Top of Records for processing
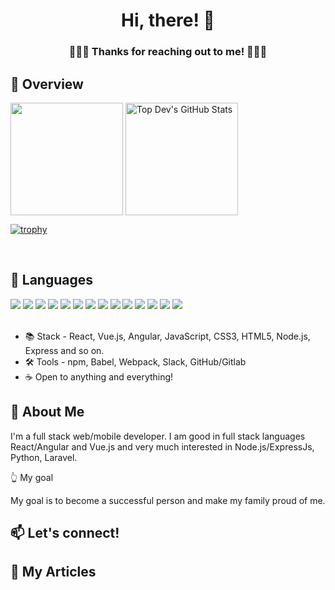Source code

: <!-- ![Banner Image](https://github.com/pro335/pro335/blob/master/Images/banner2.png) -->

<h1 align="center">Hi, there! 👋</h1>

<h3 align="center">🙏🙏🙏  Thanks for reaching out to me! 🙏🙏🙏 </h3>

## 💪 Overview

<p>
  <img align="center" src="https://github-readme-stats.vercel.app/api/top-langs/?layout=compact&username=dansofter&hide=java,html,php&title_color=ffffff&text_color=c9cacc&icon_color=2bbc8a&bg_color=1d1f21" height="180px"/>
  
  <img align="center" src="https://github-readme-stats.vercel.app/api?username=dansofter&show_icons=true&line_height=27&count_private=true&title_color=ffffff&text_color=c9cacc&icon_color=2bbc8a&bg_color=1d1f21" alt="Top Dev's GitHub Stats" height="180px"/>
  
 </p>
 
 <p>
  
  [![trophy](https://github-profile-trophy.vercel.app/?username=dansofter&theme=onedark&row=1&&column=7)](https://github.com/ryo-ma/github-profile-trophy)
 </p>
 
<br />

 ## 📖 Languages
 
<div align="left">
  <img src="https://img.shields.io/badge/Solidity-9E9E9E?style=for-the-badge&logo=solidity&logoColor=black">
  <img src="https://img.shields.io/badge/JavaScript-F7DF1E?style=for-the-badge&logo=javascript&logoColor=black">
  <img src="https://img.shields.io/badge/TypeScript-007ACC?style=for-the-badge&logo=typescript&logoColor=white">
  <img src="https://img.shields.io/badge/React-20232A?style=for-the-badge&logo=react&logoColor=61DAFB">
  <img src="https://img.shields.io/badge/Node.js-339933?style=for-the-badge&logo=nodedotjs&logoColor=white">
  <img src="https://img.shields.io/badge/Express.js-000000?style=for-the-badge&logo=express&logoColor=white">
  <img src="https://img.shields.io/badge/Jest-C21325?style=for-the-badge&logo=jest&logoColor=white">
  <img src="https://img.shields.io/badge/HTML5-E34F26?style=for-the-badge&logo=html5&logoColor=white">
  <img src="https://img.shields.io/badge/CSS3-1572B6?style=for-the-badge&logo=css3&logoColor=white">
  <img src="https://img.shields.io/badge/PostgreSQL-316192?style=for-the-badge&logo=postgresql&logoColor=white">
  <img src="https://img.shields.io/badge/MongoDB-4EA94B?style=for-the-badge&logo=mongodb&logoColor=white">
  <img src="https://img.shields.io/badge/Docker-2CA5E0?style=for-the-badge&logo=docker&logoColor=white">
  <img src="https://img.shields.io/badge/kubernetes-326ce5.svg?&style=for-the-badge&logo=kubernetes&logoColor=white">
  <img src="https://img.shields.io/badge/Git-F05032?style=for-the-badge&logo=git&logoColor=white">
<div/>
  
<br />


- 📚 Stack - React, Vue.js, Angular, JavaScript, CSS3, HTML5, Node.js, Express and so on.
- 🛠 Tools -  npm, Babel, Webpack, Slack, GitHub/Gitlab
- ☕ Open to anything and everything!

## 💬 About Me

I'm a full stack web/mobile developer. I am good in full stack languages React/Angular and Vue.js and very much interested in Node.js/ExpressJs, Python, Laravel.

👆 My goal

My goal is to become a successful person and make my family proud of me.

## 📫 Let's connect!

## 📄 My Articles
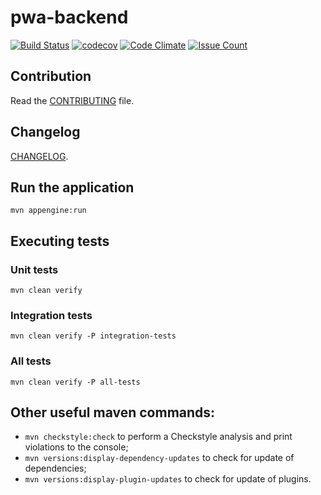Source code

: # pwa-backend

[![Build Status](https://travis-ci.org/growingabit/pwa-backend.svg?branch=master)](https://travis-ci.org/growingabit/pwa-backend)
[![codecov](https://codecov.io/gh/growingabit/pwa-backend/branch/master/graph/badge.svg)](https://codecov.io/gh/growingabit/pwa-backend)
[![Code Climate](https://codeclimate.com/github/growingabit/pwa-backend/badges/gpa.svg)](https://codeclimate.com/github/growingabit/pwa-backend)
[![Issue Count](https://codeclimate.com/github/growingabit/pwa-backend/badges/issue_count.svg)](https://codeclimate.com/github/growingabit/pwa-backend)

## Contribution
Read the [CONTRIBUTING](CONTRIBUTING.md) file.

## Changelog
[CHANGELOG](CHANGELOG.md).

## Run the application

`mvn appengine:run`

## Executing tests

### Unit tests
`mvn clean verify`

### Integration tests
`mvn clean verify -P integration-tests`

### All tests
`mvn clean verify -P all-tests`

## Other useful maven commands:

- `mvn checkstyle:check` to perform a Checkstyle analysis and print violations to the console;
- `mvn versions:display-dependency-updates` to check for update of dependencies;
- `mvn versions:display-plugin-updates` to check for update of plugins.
Bottom of Records for processing
Top of Records for processing
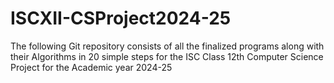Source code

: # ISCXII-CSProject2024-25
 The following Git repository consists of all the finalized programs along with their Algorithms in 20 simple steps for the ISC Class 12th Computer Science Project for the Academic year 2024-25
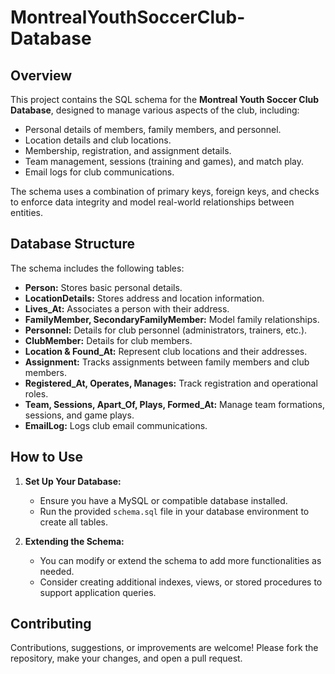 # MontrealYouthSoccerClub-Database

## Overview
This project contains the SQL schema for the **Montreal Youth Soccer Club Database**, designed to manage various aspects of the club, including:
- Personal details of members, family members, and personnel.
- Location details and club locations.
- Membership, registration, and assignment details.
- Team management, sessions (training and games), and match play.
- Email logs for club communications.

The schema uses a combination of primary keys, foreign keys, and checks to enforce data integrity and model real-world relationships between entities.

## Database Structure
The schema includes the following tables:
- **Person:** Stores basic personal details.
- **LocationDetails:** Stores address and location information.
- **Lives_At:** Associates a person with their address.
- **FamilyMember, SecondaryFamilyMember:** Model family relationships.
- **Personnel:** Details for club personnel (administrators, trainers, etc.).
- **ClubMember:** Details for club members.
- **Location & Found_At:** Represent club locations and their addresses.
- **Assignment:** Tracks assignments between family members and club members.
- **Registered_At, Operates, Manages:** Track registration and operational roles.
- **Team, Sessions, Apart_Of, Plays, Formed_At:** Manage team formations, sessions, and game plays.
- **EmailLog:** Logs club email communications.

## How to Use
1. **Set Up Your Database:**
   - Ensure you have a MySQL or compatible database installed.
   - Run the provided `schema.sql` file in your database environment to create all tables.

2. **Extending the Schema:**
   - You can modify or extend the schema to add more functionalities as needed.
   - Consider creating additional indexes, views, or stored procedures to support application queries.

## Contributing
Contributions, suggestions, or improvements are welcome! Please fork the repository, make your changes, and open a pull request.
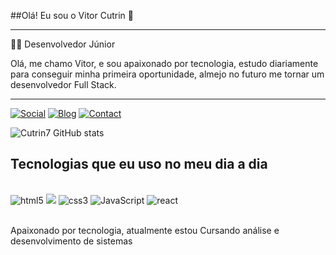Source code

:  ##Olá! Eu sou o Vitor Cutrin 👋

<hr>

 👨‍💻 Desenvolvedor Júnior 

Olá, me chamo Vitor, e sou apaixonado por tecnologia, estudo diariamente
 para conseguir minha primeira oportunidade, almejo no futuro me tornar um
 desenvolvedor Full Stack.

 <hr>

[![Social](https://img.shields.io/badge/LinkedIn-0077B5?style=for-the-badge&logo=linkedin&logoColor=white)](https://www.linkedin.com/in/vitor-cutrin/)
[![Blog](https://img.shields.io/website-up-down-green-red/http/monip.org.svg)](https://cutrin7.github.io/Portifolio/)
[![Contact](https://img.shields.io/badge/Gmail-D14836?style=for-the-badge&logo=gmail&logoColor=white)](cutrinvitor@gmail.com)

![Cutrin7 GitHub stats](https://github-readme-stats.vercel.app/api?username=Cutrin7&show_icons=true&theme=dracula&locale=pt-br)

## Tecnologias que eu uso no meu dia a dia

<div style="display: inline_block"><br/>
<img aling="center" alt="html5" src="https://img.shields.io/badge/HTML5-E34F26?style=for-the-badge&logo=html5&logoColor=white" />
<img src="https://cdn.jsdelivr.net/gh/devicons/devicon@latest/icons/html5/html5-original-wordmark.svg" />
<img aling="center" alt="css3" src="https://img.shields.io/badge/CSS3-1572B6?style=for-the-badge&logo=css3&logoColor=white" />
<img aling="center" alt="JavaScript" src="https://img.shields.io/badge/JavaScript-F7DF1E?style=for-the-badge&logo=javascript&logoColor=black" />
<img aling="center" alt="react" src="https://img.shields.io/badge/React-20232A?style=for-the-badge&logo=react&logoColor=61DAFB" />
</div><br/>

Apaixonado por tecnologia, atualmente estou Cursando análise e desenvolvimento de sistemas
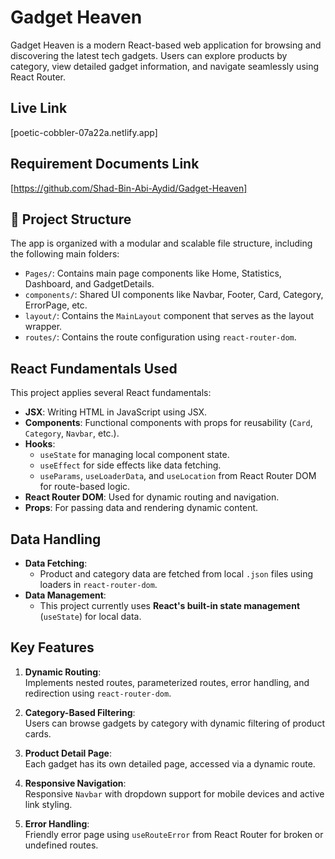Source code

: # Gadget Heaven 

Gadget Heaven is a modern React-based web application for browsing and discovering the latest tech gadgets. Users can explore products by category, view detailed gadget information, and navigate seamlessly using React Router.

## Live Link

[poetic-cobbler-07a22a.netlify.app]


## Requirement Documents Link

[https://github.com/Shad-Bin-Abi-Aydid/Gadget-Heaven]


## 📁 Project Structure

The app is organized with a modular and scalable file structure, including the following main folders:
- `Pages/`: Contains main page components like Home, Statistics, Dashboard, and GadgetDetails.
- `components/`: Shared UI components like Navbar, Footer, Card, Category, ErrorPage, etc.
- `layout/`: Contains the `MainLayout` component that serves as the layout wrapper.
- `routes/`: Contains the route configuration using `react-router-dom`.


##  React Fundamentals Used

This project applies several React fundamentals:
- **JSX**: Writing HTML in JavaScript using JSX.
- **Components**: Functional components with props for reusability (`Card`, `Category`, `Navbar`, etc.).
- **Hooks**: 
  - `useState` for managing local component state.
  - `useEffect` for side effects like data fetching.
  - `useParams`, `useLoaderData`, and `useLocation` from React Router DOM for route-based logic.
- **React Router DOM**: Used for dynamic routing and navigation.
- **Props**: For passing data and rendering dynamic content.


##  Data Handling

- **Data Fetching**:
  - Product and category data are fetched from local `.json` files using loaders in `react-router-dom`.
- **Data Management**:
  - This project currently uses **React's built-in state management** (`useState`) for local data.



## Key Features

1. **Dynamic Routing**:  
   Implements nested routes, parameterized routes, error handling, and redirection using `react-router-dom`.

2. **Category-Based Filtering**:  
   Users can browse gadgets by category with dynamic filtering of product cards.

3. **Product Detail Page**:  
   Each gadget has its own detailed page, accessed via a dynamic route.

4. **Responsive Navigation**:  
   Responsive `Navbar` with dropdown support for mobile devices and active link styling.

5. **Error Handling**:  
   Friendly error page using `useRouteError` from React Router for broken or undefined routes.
Bottom of Records for processing
Top of Records for processing
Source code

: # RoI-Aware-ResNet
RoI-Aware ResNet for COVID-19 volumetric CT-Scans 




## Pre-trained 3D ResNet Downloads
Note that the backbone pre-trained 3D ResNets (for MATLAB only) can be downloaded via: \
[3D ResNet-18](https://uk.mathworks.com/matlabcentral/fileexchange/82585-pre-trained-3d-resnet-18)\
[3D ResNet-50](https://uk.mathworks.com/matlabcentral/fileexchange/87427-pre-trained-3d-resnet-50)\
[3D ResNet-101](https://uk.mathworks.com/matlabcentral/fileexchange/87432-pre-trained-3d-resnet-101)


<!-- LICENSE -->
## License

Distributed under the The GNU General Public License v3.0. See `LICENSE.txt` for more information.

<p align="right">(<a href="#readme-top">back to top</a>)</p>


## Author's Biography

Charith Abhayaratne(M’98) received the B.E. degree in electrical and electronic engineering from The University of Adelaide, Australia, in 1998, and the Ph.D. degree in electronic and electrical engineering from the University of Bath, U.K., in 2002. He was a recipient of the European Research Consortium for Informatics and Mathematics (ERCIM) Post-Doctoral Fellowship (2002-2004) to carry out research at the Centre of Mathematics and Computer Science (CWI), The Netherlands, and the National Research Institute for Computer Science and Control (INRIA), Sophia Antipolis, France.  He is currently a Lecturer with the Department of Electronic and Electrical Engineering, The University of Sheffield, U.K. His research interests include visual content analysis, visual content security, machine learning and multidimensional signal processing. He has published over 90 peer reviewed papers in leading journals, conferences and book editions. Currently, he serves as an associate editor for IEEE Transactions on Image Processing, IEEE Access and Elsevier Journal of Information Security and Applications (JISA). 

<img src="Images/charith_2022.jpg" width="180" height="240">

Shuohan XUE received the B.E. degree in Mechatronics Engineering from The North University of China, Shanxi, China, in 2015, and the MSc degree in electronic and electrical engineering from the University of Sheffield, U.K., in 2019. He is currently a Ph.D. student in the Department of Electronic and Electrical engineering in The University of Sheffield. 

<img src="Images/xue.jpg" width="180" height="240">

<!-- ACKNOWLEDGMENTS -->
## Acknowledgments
Bottom of Records for processing
Find each line above with the string "Team", then report how many there are. Write only the number.

▶ Solution for this task
2